→ **Task requirements**
Count how many lines below include the string "JOIN". Only that number should appear in the reply.

(Plain-text document sources)
%%

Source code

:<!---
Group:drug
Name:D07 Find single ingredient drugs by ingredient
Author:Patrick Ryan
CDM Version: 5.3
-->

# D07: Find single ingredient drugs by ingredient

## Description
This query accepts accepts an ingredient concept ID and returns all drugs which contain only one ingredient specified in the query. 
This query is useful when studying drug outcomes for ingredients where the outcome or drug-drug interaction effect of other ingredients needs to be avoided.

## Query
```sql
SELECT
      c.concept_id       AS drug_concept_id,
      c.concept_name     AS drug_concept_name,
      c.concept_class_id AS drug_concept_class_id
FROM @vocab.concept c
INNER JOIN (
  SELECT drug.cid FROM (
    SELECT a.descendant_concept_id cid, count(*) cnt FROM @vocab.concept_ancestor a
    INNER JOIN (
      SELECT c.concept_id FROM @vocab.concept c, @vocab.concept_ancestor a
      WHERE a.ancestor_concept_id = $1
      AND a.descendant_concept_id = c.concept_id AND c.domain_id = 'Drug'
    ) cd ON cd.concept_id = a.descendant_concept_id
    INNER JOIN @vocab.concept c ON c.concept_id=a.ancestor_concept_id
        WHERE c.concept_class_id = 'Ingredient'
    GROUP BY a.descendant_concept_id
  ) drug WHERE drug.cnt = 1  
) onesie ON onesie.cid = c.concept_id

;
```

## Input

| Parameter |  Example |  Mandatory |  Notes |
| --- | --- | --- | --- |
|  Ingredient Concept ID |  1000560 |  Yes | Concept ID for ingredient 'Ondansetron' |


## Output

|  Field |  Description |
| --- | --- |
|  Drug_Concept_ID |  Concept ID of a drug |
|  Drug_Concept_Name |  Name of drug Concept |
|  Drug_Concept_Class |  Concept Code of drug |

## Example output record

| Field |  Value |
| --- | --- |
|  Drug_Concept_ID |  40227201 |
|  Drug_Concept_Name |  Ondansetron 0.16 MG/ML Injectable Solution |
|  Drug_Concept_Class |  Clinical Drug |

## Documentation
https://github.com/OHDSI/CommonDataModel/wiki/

%%
%%

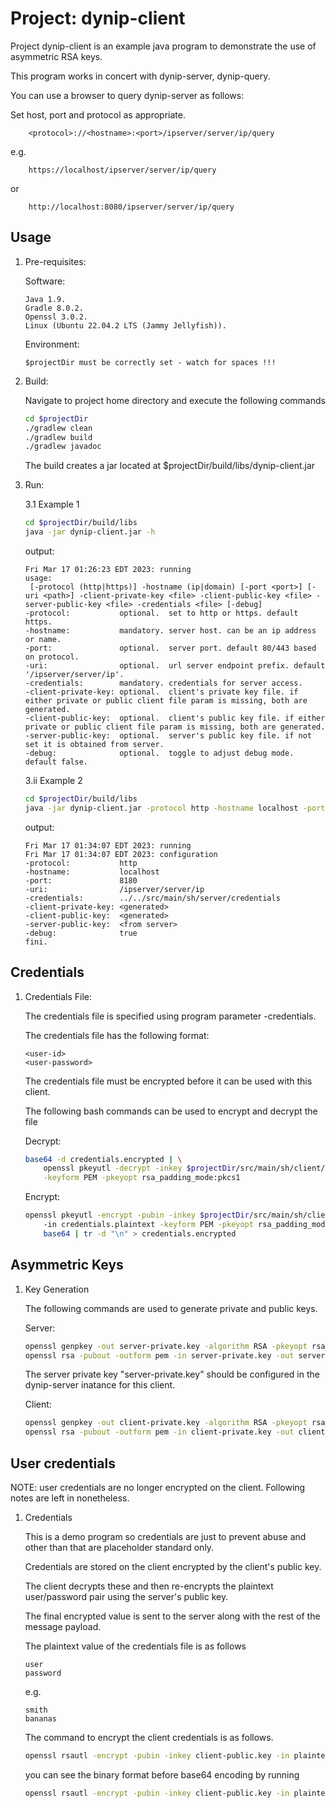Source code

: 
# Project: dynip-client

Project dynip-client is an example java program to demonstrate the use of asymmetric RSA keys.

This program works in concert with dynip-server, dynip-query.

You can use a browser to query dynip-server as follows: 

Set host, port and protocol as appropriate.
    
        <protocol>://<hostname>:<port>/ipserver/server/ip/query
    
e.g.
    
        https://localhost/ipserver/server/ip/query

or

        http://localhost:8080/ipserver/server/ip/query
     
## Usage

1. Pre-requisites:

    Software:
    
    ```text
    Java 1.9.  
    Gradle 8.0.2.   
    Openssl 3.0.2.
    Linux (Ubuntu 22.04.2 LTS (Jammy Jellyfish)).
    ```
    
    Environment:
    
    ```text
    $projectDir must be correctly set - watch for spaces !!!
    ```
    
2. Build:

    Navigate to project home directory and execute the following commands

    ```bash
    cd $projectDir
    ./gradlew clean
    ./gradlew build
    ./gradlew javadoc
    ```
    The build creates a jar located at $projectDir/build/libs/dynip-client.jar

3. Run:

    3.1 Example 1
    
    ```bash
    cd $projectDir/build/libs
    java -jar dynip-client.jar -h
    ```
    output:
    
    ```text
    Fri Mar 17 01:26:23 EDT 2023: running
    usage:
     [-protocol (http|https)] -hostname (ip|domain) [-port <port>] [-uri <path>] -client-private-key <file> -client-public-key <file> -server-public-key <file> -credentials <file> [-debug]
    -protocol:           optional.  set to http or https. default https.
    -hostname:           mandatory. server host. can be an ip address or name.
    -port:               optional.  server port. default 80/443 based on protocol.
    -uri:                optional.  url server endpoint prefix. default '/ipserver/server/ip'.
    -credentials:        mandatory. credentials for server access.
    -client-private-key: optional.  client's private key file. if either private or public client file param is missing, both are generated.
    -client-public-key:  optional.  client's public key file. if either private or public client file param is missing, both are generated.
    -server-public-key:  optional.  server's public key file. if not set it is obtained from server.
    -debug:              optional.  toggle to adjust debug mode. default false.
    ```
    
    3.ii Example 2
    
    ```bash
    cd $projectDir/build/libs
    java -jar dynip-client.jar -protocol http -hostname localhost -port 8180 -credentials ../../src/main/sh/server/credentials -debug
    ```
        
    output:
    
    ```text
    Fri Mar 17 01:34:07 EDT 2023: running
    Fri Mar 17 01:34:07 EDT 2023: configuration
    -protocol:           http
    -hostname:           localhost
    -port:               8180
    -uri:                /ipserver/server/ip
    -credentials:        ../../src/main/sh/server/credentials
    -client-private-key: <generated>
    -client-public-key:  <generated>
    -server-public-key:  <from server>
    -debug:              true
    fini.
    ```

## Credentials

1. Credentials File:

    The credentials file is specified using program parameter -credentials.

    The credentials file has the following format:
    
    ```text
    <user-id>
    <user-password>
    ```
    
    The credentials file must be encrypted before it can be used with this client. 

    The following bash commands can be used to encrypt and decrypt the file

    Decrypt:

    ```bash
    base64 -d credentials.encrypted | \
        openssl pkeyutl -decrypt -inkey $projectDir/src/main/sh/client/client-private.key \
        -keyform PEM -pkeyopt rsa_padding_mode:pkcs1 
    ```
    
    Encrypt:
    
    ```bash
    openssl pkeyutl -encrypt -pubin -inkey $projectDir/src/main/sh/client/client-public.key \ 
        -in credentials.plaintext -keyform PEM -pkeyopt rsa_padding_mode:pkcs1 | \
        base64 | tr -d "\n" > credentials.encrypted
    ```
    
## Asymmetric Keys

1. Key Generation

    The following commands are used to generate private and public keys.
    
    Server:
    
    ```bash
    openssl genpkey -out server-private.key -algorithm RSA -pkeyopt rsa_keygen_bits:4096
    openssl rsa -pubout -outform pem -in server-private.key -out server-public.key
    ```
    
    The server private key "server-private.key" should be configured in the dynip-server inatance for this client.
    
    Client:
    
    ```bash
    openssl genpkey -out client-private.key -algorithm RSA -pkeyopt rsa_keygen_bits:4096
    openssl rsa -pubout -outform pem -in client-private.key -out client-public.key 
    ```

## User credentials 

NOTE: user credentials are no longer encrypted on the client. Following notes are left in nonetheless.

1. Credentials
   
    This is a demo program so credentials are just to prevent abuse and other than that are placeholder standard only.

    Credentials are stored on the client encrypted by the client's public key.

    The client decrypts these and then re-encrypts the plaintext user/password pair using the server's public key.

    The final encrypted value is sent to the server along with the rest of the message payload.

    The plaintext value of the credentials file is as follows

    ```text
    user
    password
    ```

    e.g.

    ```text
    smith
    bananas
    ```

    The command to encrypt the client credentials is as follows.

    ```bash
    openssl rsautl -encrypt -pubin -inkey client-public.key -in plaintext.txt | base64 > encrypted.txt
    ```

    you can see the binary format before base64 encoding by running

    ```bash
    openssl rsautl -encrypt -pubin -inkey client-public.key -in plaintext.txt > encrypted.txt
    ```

%%

→ **Response area**
3